2006年12月10日(日)「しんぶん赤旗」

枯れ葉剤被害兵士に補償

ニュージーランド ベトナム戦で方針


 【ハノイ=鈴木勝比古】ニュージーランド政府は七日、ベトナム戦争に参加して枯れ葉剤を浴び発病した兵士とその遺族に総額約三千万ドル(約三十四億五千万円)の補償金を支払うことを発表しました。ゴフ国防相とバーカー退役軍人担当閣僚が発表しました。オークランドからの報道が伝えました。

 ニュージーランド政府の発表によると、枯れ葉剤を浴びて発病した旧兵士個人に四万ドル(約四百六十万円)、発病した兵士の子どもの家族に三万ドル(約三百四十五万円)、枯れ葉剤で発病し死亡した兵士の配偶者に二万五千ドル(約二百八十七万円)が支払われます。同時にクラーク首相が謝罪を表明することになっています。

 ニュージーランドは米国が主導したベトナム戦争に一九六五年から七二年にかけて参戦し、三千二百人が従軍しました。参戦兵士は米軍が散布した枯れ葉剤を浴び、その後、多くの兵士ががん、白血病、腫瘍(しゅよう)などを発病しました。このうち現在も約二千五百人が生存していますが多くが病気にかかっています。兵士の子どもも脊椎(せきつい)水腫、口がい裂、白血病などを発病しています。

 旧参戦兵士は「旧ベトナム参戦軍人会」を組織し、政府に対し補償と謝罪を要求してきました。

 ベトナム戦争中、米軍は六一年から七一年までの十年間に猛毒のダイオキシンを含む枯れ葉剤約七千六百万リットルをベトナム南部各地に散布しました。
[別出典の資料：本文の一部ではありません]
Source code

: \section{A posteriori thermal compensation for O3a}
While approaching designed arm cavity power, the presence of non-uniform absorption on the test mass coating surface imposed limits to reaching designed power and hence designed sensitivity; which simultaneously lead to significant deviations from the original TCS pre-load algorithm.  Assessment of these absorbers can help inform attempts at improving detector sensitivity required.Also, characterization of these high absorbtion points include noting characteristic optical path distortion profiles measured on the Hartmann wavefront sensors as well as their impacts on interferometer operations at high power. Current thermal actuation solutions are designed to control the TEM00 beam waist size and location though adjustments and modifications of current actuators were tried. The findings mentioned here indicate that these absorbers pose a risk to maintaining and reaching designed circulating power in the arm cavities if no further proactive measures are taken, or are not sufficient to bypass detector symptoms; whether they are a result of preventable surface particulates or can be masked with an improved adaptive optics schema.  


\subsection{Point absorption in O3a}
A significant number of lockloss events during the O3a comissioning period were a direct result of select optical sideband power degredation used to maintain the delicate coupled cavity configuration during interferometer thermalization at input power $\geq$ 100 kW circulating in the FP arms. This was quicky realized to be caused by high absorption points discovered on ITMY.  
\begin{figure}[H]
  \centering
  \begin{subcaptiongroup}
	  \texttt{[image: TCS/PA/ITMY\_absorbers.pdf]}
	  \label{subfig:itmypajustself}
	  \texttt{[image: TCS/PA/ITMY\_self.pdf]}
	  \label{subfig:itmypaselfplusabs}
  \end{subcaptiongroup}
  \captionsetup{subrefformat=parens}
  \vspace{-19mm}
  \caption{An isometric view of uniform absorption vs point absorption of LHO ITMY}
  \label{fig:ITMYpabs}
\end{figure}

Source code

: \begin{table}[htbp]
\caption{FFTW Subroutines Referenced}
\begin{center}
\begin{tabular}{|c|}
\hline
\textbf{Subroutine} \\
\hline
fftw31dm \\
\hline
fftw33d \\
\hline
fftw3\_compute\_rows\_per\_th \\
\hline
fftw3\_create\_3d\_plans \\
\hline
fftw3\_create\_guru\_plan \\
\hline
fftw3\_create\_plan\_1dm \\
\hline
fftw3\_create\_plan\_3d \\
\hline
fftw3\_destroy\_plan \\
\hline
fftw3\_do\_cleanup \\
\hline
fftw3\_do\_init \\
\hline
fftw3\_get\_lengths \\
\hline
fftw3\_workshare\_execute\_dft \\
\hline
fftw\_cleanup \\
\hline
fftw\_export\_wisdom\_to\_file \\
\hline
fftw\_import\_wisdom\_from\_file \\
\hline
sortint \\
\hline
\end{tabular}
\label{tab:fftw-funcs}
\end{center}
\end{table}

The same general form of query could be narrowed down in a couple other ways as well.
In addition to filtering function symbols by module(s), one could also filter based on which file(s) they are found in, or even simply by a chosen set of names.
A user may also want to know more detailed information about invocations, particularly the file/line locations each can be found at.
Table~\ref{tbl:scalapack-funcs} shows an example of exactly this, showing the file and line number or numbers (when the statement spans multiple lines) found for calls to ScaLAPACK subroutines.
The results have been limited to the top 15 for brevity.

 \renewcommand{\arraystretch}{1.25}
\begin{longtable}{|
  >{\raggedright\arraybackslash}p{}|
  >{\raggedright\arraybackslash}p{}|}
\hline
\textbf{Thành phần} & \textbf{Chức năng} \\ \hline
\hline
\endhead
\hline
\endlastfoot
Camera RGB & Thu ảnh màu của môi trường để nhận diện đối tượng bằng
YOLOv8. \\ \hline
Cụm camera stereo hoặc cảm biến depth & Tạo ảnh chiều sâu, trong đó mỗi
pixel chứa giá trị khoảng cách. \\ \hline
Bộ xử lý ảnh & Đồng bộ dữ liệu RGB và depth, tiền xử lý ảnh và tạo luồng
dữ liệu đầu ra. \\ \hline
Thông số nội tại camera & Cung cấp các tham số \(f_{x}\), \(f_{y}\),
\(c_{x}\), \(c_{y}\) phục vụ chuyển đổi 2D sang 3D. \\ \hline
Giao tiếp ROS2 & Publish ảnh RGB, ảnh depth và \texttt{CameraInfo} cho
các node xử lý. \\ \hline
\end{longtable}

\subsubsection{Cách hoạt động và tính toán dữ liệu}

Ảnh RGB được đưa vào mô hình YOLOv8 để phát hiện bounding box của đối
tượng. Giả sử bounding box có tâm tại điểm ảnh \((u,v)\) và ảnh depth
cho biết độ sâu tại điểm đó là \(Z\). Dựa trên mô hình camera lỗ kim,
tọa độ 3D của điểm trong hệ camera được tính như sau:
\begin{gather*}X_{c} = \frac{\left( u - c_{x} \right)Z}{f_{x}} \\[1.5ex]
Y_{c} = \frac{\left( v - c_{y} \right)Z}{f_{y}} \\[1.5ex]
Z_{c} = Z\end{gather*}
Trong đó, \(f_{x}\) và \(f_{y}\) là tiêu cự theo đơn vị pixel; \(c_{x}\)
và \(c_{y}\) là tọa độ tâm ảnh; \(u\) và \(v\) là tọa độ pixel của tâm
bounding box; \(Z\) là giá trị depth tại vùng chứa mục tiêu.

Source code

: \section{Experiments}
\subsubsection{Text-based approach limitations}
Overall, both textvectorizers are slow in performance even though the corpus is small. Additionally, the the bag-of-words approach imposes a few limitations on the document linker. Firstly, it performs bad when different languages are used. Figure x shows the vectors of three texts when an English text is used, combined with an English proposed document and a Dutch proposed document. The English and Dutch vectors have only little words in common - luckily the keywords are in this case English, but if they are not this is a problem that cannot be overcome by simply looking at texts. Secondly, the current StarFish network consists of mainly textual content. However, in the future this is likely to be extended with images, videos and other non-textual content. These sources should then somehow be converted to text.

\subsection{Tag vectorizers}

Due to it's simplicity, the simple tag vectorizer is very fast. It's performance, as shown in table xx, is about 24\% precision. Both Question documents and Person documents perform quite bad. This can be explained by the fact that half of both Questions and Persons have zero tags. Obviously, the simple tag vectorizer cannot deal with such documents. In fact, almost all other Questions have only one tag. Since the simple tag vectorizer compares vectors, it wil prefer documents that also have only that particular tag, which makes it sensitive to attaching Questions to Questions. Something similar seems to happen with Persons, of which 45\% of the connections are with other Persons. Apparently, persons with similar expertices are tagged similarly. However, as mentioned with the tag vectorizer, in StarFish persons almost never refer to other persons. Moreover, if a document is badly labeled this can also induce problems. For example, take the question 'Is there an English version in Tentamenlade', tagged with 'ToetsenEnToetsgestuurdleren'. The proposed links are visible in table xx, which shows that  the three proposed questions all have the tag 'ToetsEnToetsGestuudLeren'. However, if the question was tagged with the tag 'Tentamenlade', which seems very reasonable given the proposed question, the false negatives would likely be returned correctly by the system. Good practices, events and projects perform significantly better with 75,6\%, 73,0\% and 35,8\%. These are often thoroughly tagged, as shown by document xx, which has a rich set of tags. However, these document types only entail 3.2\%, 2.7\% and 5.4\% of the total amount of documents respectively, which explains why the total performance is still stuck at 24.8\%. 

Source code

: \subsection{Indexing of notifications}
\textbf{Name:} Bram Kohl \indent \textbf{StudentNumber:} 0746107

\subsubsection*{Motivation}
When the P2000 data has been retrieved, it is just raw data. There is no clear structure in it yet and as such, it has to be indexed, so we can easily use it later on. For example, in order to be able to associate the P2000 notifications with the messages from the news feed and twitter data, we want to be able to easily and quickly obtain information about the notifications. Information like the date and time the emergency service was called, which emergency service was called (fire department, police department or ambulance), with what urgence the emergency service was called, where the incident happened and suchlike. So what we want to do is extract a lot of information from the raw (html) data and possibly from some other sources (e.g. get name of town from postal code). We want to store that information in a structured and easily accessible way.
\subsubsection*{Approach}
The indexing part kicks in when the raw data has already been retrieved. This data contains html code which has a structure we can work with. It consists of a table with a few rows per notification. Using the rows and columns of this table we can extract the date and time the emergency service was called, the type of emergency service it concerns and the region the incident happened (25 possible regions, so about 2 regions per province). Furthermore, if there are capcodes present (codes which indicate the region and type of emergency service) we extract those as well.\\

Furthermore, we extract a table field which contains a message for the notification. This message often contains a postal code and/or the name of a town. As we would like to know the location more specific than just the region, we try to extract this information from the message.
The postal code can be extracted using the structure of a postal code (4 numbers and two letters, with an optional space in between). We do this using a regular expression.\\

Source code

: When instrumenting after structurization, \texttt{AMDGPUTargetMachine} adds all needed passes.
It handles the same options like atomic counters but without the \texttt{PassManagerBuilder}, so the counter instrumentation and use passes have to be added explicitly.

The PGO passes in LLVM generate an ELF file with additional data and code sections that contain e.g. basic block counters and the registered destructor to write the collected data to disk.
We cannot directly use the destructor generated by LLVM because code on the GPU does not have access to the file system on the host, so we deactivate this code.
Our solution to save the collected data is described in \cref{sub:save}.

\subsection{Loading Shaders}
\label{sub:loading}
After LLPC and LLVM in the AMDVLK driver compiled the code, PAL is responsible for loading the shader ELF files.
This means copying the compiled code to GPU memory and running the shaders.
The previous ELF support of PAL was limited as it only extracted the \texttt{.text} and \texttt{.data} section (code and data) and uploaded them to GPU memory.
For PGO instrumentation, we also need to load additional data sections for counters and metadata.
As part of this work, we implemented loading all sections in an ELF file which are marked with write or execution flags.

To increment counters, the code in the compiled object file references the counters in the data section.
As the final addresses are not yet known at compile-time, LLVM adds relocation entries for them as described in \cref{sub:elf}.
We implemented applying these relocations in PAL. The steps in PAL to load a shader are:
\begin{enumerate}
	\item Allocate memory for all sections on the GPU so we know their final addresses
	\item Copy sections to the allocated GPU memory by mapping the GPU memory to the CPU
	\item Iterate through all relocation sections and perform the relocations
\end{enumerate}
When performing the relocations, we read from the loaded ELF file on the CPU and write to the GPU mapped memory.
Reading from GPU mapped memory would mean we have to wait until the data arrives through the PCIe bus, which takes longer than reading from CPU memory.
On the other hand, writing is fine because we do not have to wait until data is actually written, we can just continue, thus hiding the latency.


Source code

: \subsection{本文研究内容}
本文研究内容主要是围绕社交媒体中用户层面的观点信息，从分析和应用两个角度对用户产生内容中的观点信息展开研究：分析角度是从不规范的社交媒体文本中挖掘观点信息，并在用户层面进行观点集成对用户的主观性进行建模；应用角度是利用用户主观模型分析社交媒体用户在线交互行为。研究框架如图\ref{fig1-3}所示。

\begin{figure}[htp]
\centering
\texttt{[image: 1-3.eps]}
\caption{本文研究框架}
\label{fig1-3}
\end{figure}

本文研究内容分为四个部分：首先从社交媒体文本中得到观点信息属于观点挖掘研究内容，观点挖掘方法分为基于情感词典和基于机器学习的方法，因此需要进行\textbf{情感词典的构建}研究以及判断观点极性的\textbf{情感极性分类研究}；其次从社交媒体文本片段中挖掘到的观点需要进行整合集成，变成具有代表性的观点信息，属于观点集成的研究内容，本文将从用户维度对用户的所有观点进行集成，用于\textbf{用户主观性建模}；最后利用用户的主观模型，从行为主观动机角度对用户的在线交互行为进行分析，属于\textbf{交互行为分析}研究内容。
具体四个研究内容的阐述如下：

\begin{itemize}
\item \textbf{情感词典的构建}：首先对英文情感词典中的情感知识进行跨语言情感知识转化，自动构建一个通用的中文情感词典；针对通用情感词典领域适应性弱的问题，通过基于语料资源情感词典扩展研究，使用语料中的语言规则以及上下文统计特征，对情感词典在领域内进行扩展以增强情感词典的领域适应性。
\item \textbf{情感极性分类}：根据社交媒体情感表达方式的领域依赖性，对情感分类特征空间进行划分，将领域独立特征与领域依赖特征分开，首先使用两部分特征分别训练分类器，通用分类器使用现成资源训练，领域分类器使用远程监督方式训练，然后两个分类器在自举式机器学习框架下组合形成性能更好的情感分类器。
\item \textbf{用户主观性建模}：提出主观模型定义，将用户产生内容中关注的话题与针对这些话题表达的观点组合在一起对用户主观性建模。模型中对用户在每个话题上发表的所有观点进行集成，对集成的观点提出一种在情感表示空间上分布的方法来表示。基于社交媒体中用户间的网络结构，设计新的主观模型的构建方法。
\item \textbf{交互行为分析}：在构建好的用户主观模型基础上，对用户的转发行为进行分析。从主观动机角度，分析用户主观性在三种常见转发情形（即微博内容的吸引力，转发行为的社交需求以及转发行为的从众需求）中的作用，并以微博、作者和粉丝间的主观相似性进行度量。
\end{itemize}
ベトナム人約三百万人が何らかの枯れ葉剤被害を受けているといわれます。ニュージーランド軍は米軍とともに枯れ葉剤散布に参加し、散布地域での作戦にも参加しました。

 米政府はまだ枯れ葉剤散布がベトナム住民や従軍兵士の発病の原因であることを公式に認めていません。